> **WHAT YOU HAVE TO DO**
The required output is the exact run of lines in the listing below from the line holding "Ik ben nu op" through the line holding "2. Add a valid JDK to the project", with no pictures.

INPUT below:

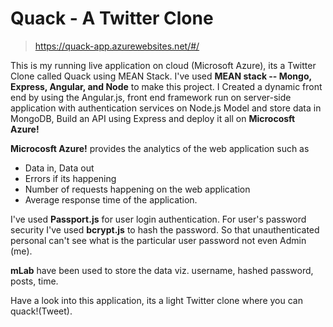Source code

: 
# Quack - A Twitter Clone
> https://quack-app.azurewebsites.net/#/


This is my running live application on cloud (Microsoft Azure), its a Twitter Clone called Quack using MEAN Stack.
I've used **MEAN stack -- Mongo, Express, Angular, and Node** to make this project.
I Created a dynamic front end by using the Angular.js, front end framework run on server-side application with authentication services on Node.js Model and store data in MongoDB, Build an API using Express and deploy it all on **Microcosft Azure!**

**Microcosft Azure!** provides the analytics of the web application such as 
- Data in, Data out 
- Errors if its happening 
- Number of requests happening on the web application 
- Average response time of the application.

I've used **Passport.js** for user login authentication. For user's password security I've used **bcrypt.js** to hash the password. So that unauthenticated personal can't see what is the particular user password not even Admin (me).

**mLab** have been used to store the data viz. username, hashed password, posts, time.

Have a look into this application, its a light Twitter clone where you can quack!(Tweet).




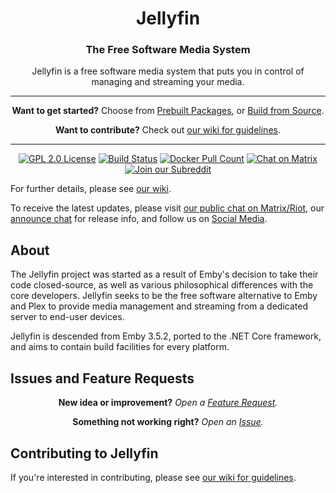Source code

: <h1 align="center">Jellyfin</h1>
<h3 align="center">The Free Software Media System</h3>

<p align="center">
Jellyfin is a free software media system that puts you in control of managing and streaming your media.
</p>

-----

<p align="center">
<strong>Want to get started?</strong> Choose from <a href="https://github.com/jellyfin/jellyfin/wiki/Prebuilt-Packages">Prebuilt Packages</a>, or <a href="https://github.com/jellyfin/jellyfin/wiki/Building-from-Source">Build from Source</a>.
</p>
<p align="center">
<strong>Want to contribute?</strong> Check out <a href="https://github.com/jellyfin/jellyfin/wiki/Contributing-to-Jellyfin">our wiki for guidelines</a>.
</p>

---

<p align="center">
<a href="https://github.com/jellyfin/jellyfin"><img alt="GPL 2.0 License" src="https://img.shields.io/github/license/jellyfin/jellyfin.svg"></a>
<a href="https://cloud.drone.io/jellyfin/jellyfin"><img alt="Build Status" src="https://cloud.drone.io/api/badges/jellyfin/jellyfin/status.svg"></a>
<a href="https://hub.docker.com/r/jellyfin/jellyfin"><img alt="Docker Pull Count" src="https://img.shields.io/docker/pulls/jellyfin/jellyfin.svg"></a>
<a href="https://matrix.to/#/#jellyfin:matrix.org"><img alt="Chat on Matrix" src="https://img.shields.io/matrix/jellyfin:matrix.org.svg?logo=matrix"></a>
<a href="https://www.reddit.com/r/jellyfin/"><img alt="Join our Subreddit" src="https://img.shields.io/badge/reddit-r%2Fjellyfin-%23FF5700.svg"></a>
</p>

For further details, please see [our wiki](https://github.com/jellyfin/jellyfin/wiki).

To receive the latest updates, please visit [our public chat on Matrix/Riot](https://matrix.to/#/#jellyfin:matrix.org), our [announce chat](https://matrix.to/#/#jellyfin-announce:matrix.org) for release info, and follow us on [Social Media](https://github.com/jellyfin/jellyfin/wiki/Social-Media).

## About

The Jellyfin project was started as a result of Emby's decision to take their code closed-source, as well as various philosophical differences with the core developers. Jellyfin seeks to be the free software alternative to Emby and Plex to provide media management and streaming from a dedicated server to end-user devices.

Jellyfin is descended from Emby 3.5.2, ported to the .NET Core framework, and aims to contain build facilities for every platform.

## Issues and Feature Requests



<p align="center">
  <strong>New idea or improvement?</strong>
<em>Open a <a href="https://github.com/jellyfin/jellyfin/wiki/Feature-Requests">Feature Request</a>.</em>
</p>
<p align="center">
  <Strong>Something not working right?</strong>
<em>Open an <a href="https://github.com/jellyfin/jellyfin/wiki/Issue-Guidelines">Issue</a>.</em>
</p>


## Contributing to Jellyfin

If you're interested in contributing, please see [our wiki for guidelines](https://github.com/jellyfin/jellyfin/wiki/Contributing-to-Jellyfin).
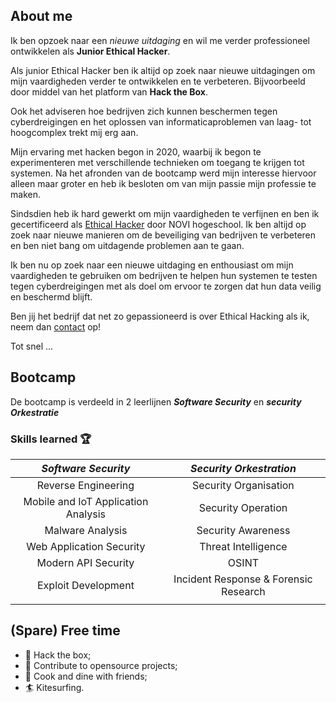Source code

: ## About me

Ik ben opzoek naar een *nieuwe uitdaging* en wil me verder professioneel ontwikkelen als **Junior Ethical Hacker**.   

Als junior Ethical Hacker ben ik altijd op zoek naar nieuwe uitdagingen om mijn vaardigheden verder te ontwikkelen en te verbeteren. Bijvoorbeeld door middel van het platform van **Hack the Box**. 

Ook het adviseren hoe bedrijven zich kunnen beschermen tegen cyberdreigingen en het oplossen van informaticaproblemen van laag- tot hoogcomplex trekt mij erg aan.

Mijn ervaring met hacken begon in 2020, waarbij ik begon te experimenteren met verschillende technieken om toegang te krijgen tot systemen. Na het afronden van de bootcamp werd mijn interesse hiervoor alleen maar groter en heb ik besloten om van mijn passie mijn professie te maken.

Sindsdien heb ik hard gewerkt om mijn vaardigheden te verfijnen en ben ik gecertificeerd als [Ethical Hacker](https://www.novi.nl/ethical-hacker/) door NOVI hogeschool. Ik ben altijd op zoek naar nieuwe manieren om de beveiliging van bedrijven te verbeteren en ben niet bang om uitdagende problemen aan te gaan.

Ik ben nu op zoek naar een nieuwe uitdaging en enthousiast om mijn vaardigheden te gebruiken om bedrijven te helpen hun systemen te testen tegen cyberdreigingen met als doel om ervoor te zorgen dat hun data veilig en beschermd blijft.

Ben jij het bedrijf dat net zo gepassioneerd is over Ethical Hacking als ik, neem dan [contact](https://acnimda.github.io/alexcrom/) op!

Tot snel ...


## Bootcamp
De bootcamp is verdeeld in 2 leerlijnen  ***Software Security***  en ***security Orkestratie***
### Skills learned :trophy:
|          ***Software Security***          |         ***Security Orkestration***         |
|:-----------------------------------:|:-------------------------------------:|
|         Reverse Engineering         |         Security Organisation         |
| Mobile and IoT Application Analysis |          Security Operation           |
|          Malware Analysis           |          Security Awareness           |
|      Web Application Security       |          Threat Intelligence          |
|         Modern API Security         |                 OSINT                 |
|         Exploit Development         | Incident Response & Forensic Research |
|                                     |                                       |



## (Spare) Free time
- :angel: Hack the box;
- :scroll: Contribute to opensource projects;
- :meat_on_bone: Cook and dine with friends;
- :surfer: Kitesurfing.
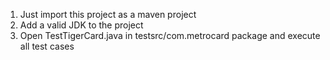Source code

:1. Just import this project as a maven project
2. Add a valid JDK to the project
3. Open TestTigerCard.java in testsrc/com.metrocard package and execute all test cases
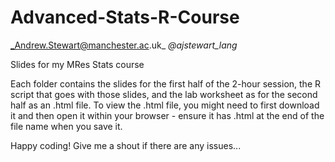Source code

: # Advanced-Stats-R-Course
_Andrew.Stewart@manchester.ac.uk_ <cr>
_@ajstewart_lang_

Slides for my MRes Stats course

Each folder contains the slides for the first half of the 2-hour session, the R script that goes with those slides, and the lab worksheet as for the second half as an .html file.  To view the .html file, you might need to first download it and then open it within your browser - ensure it has .html at the end of the file name when you save it. 

Happy coding!  Give me a shout if there are any issues...

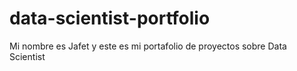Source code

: # data-scientist-portfolio
Mi nombre es Jafet y este es mi portafolio de proyectos sobre Data Scientist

End of INPUT.

> **REPLY**
Ik ben nu op zoek naar een nieuwe uitdaging en enthousiast om mijn vaardigheden te gebruiken om bedrijven te helpen hun systemen te testen tegen cyberdreigingen met als doel om ervoor te zorgen dat hun data veilig en beschermd blijft.

Ben jij het bedrijf dat net zo gepassioneerd is over Ethical Hacking als ik, neem dan [contact](https://acnimda.github.io/alexcrom/) op!

Tot snel ...


## Bootcamp
De bootcamp is verdeeld in 2 leerlijnen  ***Software Security***  en ***security Orkestratie***
### Skills learned :trophy:
|          ***Software Security***          |         ***Security Orkestration***         |
|:-----------------------------------:|:-------------------------------------:|
|         Reverse Engineering         |         Security Organisation         |
| Mobile and IoT Application Analysis |          Security Operation           |
|          Malware Analysis           |          Security Awareness           |
|      Web Application Security       |          Threat Intelligence          |
|         Modern API Security         |                 OSINT                 |
|         Exploit Development         | Incident Response & Forensic Research |
|                                     |                                       |



## (Spare) Free time
- :angel: Hack the box;
- :scroll: Contribute to opensource projects;
- :meat_on_bone: Cook and dine with friends;
- :surfer: Kitesurfing.
Source code

:1. Just import this project as a maven project
2. Add a valid JDK to the project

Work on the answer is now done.